There were success stories. Bessie Dent of the Calumet Project in Hammond spoke with quiet pride about forcing the Army Corps of Engineers and local officials to abandon plans to truck hazardous waste around the clock through city streets.

Grimshaw explained her organization’s pioneering work in persuading banks and federal lenders to include “location efficiency” criteria in mortgage lending. The center has produced mapping that clearly shows how residents in core, urban areas with access to public transit and shorter commutes deserve lower interest mortgages, because they pollute less and spend less than would-be buyers in far-flung suburbs.

One particular bright spot for the fellows was talking with 16-year-old youth leaders from Umoja Community Builders summer program. The teens had questions for everyone, from how to better
conduct interviews with unwilling participants to whether Fellow Edwin Buggage of New Orleans, an accomplished musician, could put them in touch with major rap stars. The teens played a rough cut of their summer video on food justice.

In one segment, a teen interviewed in July was asked when he had his last home-cooked meal. “Thanksgiving,” he replied.

From an explication of tar sands to a critique of U.S. environmental pollution as an international human rights issue, the Chicago segment of the environmental justice fellowship allowed fellows to dig deeper into the complexities surrounding the vital issues of how we eat, breathe, travel and live.

Career development sessions included the use of social media, investigative reporting techniques and ethics, and a lively discussion with Phoebe Connelly and other editors on how to best pitch freelance ideas.

All the fellows are on track to finish in-depth projects on environmental justice topics this fall.
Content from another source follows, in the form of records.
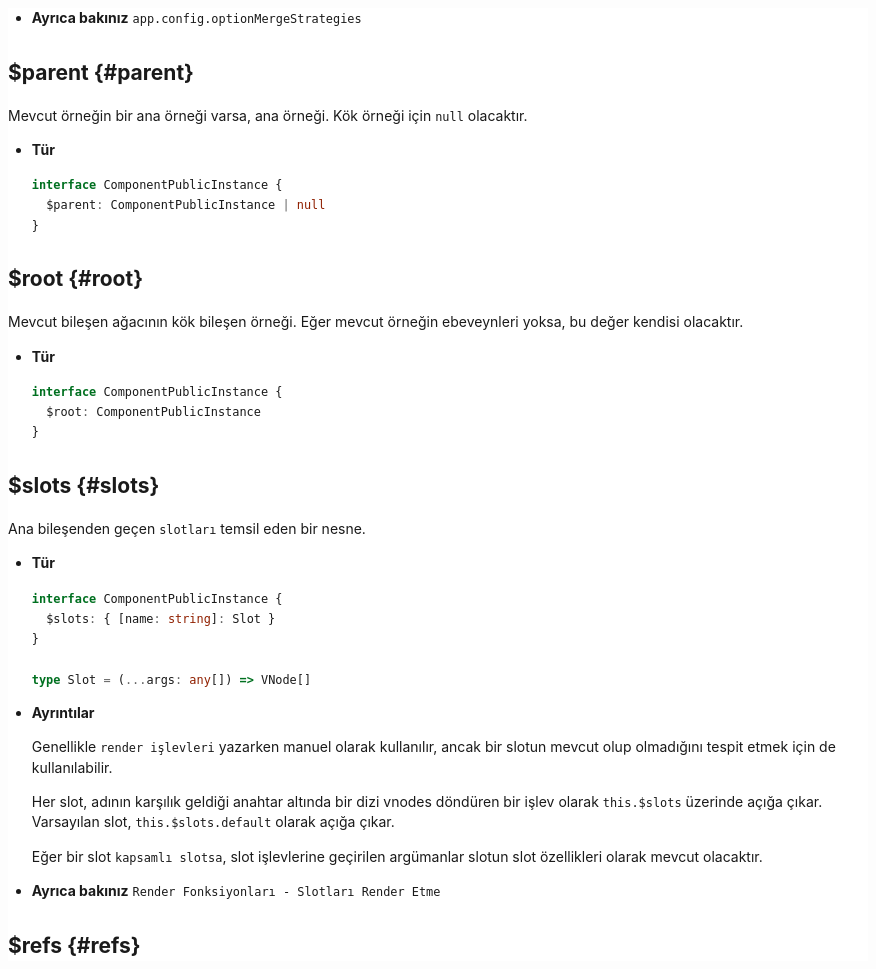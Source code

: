 - **Ayrıca bakınız** `app.config.optionMergeStrategies`

## $parent {#parent}

Mevcut örneğin bir ana örneği varsa, ana örneği. Kök örneği için `null` olacaktır.

- **Tür**

  ```ts
  interface ComponentPublicInstance {
    $parent: ComponentPublicInstance | null
  }
  ```

## $root {#root}

Mevcut bileşen ağacının kök bileşen örneği. Eğer mevcut örneğin ebeveynleri yoksa, bu değer kendisi olacaktır.

- **Tür**

  ```ts
  interface ComponentPublicInstance {
    $root: ComponentPublicInstance
  }
  ```

## $slots {#slots}

Ana bileşenden geçen `slotları` temsil eden bir nesne.

- **Tür**

  ```ts
  interface ComponentPublicInstance {
    $slots: { [name: string]: Slot }
  }

  type Slot = (...args: any[]) => VNode[]
  ```

- **Ayrıntılar**

  Genellikle `render işlevleri` yazarken manuel olarak kullanılır, ancak bir slotun mevcut olup olmadığını tespit etmek için de kullanılabilir.

  Her slot, adının karşılık geldiği anahtar altında bir dizi vnodes döndüren bir işlev olarak `this.$slots` üzerinde açığa çıkar. Varsayılan slot, `this.$slots.default` olarak açığa çıkar.

  Eğer bir slot `kapsamlı slotsa`, slot işlevlerine geçirilen argümanlar slotun slot özellikleri olarak mevcut olacaktır.

- **Ayrıca bakınız** `Render Fonksiyonları - Slotları Render Etme`

## $refs {#refs}
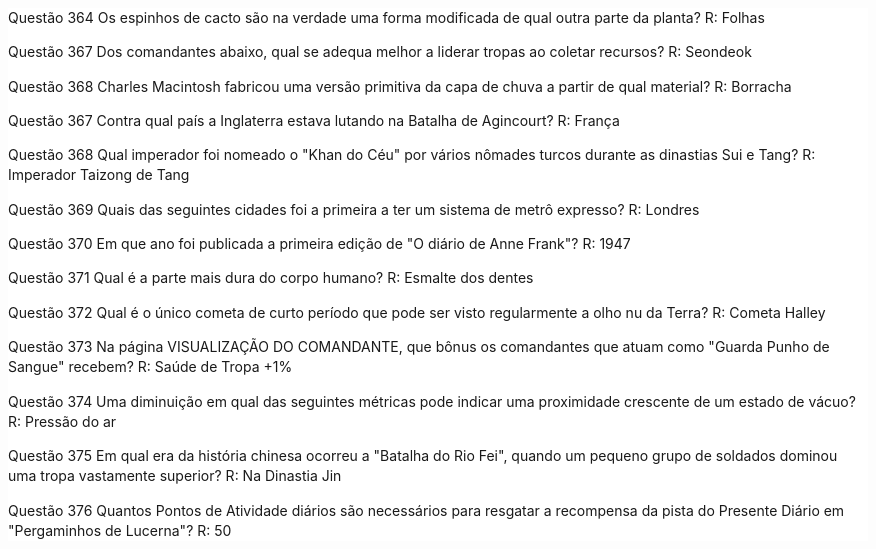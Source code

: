 Questão 364
Os espinhos de cacto são na verdade uma forma modificada de qual outra parte da planta?
R: Folhas

Questão 367
Dos comandantes abaixo, qual se adequa melhor a liderar tropas ao coletar recursos?
R: Seondeok

Questão 368
Charles Macintosh fabricou uma versão primitiva da capa de chuva a partir de qual material?
R: Borracha

Questão 367
Contra qual país a Inglaterra estava lutando na Batalha de Agincourt?
R: França

Questão 368
Qual imperador foi nomeado o "Khan do Céu" por vários nômades turcos durante as dinastias Sui e Tang?
R: Imperador Taizong de Tang

Questão 369
Quais das seguintes cidades foi a primeira a ter um sistema de metrô expresso?
R: Londres

Questão 370
Em que ano foi publicada a primeira edição de "O diário de Anne Frank"?
R: 1947

Questão 371
Qual é a parte mais dura do corpo humano?
R: Esmalte dos dentes

Questão 372
Qual é o único cometa de curto período que pode ser visto regularmente a olho nu da Terra?
R: Cometa Halley

Questão 373
Na página VISUALIZAÇÃO DO COMANDANTE, que bônus os comandantes que atuam como "Guarda Punho de Sangue" recebem?
R: Saúde de Tropa +1%

Questão 374
Uma diminuição em qual das seguintes métricas pode indicar uma proximidade crescente de um estado de vácuo?
R: Pressão do ar

Questão 375
Em qual era da história chinesa ocorreu a "Batalha do Rio Fei", quando um pequeno grupo de soldados dominou uma tropa vastamente superior?
R: Na Dinastia Jin

Questão 376
Quantos Pontos de Atividade diários são necessários para resgatar a recompensa da pista do Presente Diário em "Pergaminhos de Lucerna"?
R: 50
By improving news coverage about social justice issues, IJJ is informing the public and policymakers about vital local and national topics, said founding director Steve Montiel, now serving as board president of the newly independent Institute for Justice and Journalism.
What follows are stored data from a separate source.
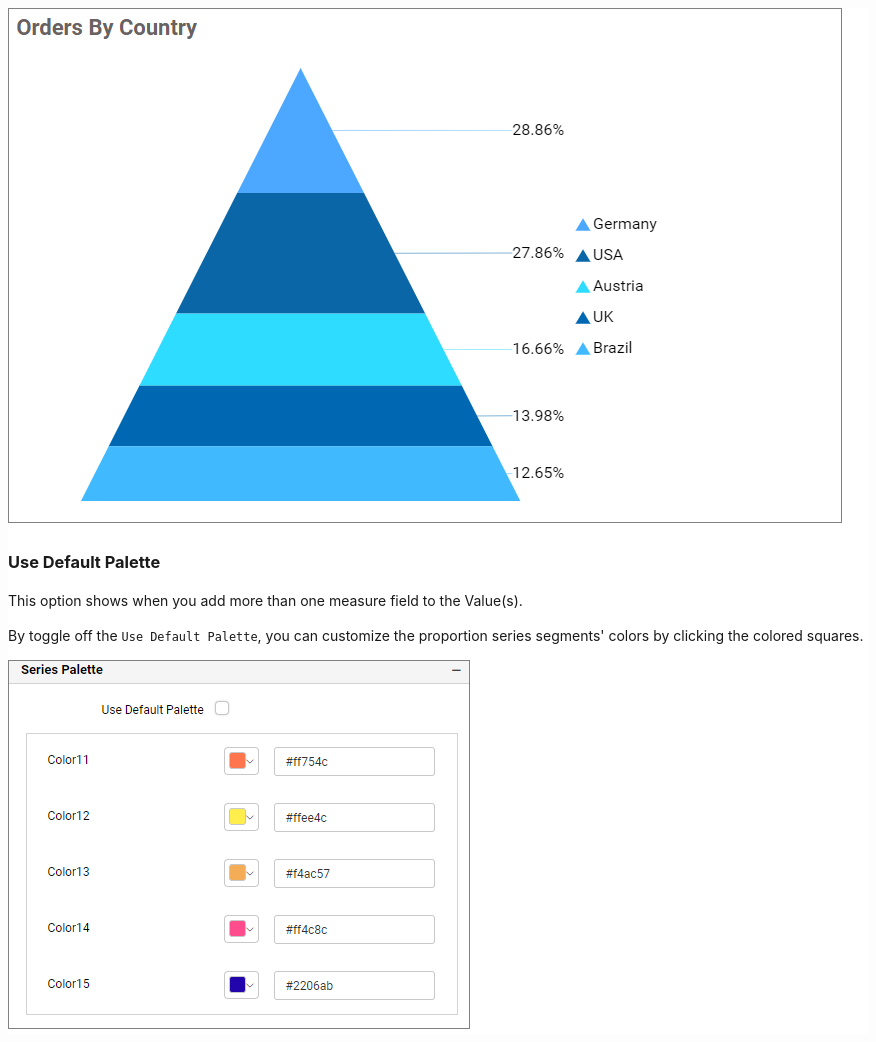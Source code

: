![Series palette Customization](/static/assets/embedded/visualizing-data/visualization-widgets/images/pyramid-chart/color-customization.png)

### Use Default Palette

This option shows when you add more than one measure field to the Value(s).

By toggle off the `Use Default Palette`, you can customize the proportion series segments' colors by clicking the colored squares.

![Series color palette window](/static/assets/embedded/visualizing-data/visualization-widgets/images/pyramid-chart/series-color-palette-window.png)
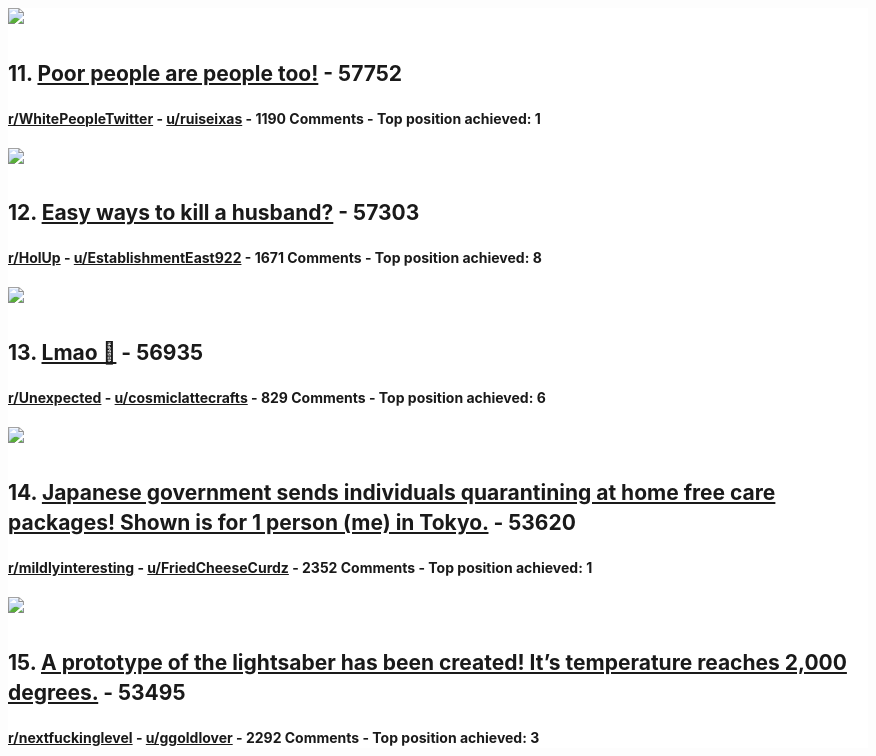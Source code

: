 <a href="https://i.redd.it/rn89sujhija81.jpg"><img src="https://b.thumbs.redditmedia.com/MujqP2BNJmvq3pcz826_gW-RiPPj1SdsNcuEPlVxHOs.jpg"></img></a>

## 11. [Poor people are people too!](http://reddit.com/r/WhitePeopleTwitter/comments/ryzf3m/poor_people_are_people_too/) - 57752
#### [r/WhitePeopleTwitter](http://reddit.com/r/WhitePeopleTwitter) - [u/ruiseixas](http://reddit.com/u/ruiseixas) - 1190 Comments - Top position achieved: 1

<a href="https://i.redd.it/3grgpvcqpga81.jpg"><img src="https://b.thumbs.redditmedia.com/rm8FUyxFkRih_bsWfE7ucDmNOwiC-zSuriAkOCOcXRI.jpg"></img></a>

## 12. [Easy ways to kill a husband?](http://reddit.com/r/HolUp/comments/rz2n9g/easy_ways_to_kill_a_husband/) - 57303
#### [r/HolUp](http://reddit.com/r/HolUp) - [u/EstablishmentEast922](http://reddit.com/u/EstablishmentEast922) - 1671 Comments - Top position achieved: 8

<a href="https://i.redd.it/tf2bawffiha81.jpg"><img src="https://b.thumbs.redditmedia.com/7itI1XKs1_zd9d9OfjPGPZIo-QjEG9AtCNv_fRhv1yA.jpg"></img></a>

## 13. [Lmao 👢](http://reddit.com/r/Unexpected/comments/rz1zvo/lmao/) - 56935
#### [r/Unexpected](http://reddit.com/r/Unexpected) - [u/cosmiclattecrafts](http://reddit.com/u/cosmiclattecrafts) - 829 Comments - Top position achieved: 6

<a href="https://v.redd.it/ztkjyfvzcha81"><img src="https://b.thumbs.redditmedia.com/4I6XxKhtHtBNkps1RsM-6_dwDDiDs1afX6xHAHNbvNA.jpg"></img></a>

## 14. [Japanese government sends individuals quarantining at home free care packages! Shown is for 1 person (me) in Tokyo.](http://reddit.com/r/mildlyinteresting/comments/ryv8nx/japanese_government_sends_individuals/) - 53620
#### [r/mildlyinteresting](http://reddit.com/r/mildlyinteresting) - [u/FriedCheeseCurdz](http://reddit.com/u/FriedCheeseCurdz) - 2352 Comments - Top position achieved: 1

<a href="https://i.redd.it/ebpmao19dfa81.jpg"><img src="https://b.thumbs.redditmedia.com/kAa4u7JfvfUfFWetHFJlI8bz8nG-yDZzEa45Gn974Sk.jpg"></img></a>

## 15. [A prototype of the lightsaber has been created! It’s temperature reaches 2,000 degrees.](http://reddit.com/r/nextfuckinglevel/comments/rz982i/a_prototype_of_the_lightsaber_has_been_created/) - 53495
#### [r/nextfuckinglevel](http://reddit.com/r/nextfuckinglevel) - [u/ggoldlover](http://reddit.com/u/ggoldlover) - 2292 Comments - Top position achieved: 3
On the last day, Mark Hallett, senior program officer for the McCormick Foundation, led a funders’ forum delineating the sweeping changes facing the journalism industry and the important role foundations can play.  Those challenges were evident among the IJJ Fellows, all of whom work for ethnic media organizations or regularly cover ethnic communities and issues of racial justice. In three short months, several saw their newspapers or magazines face layoffs or
suspend publication because of financial losses.

The McCormick Foundation is committed to strong environmental and ethnic media reporting, Hallett said. In 2008, the Chicago-based foundation funded similar IJJ fellowships on immigration.

Created with Ford Foundation funding, IJJ was established at USC’s Annenberg School for Communication in 2000 to strengthen journalism about issues involving justice and injustice. This summer the institute became independent and continues operations from Oakland, Calif., as a 501(c)(3) public charity.

IJJ Fellows participating in the Chicago-based program were:

  • Edwin Buggage, editor-in-chief of The New Orleans Data News Weekly
  • Phoebe Connelly, Web editor for The American Prospect
  • Kari Lydersen, an environmental and science writer based in Chicago
  • Brentin Mock, a contributor to The American Prospect magazine
  • Julio César Ortiz, a news reporter at Univision’s KMEX television in Los Angeles
  • Devin Robins, a public radio producer
  • Huáscar Robles, a freelance journalist who formerly reported for Metro San Juan magazine in Puerto Rico
  • Talia Whyte, a freelance journalist and blogger based in Boston

Two other IJJ Fellows – Lori Edmo-Suppah, editor of the Sho-Ban News in Fort Hall, Idaho, and Los Angeles freelance journalist Nadra Kareem – participated in Los Angeles, but not in Chicago.

Janet Wilson is IJJ’s Senior Fellow for Environmental Justice.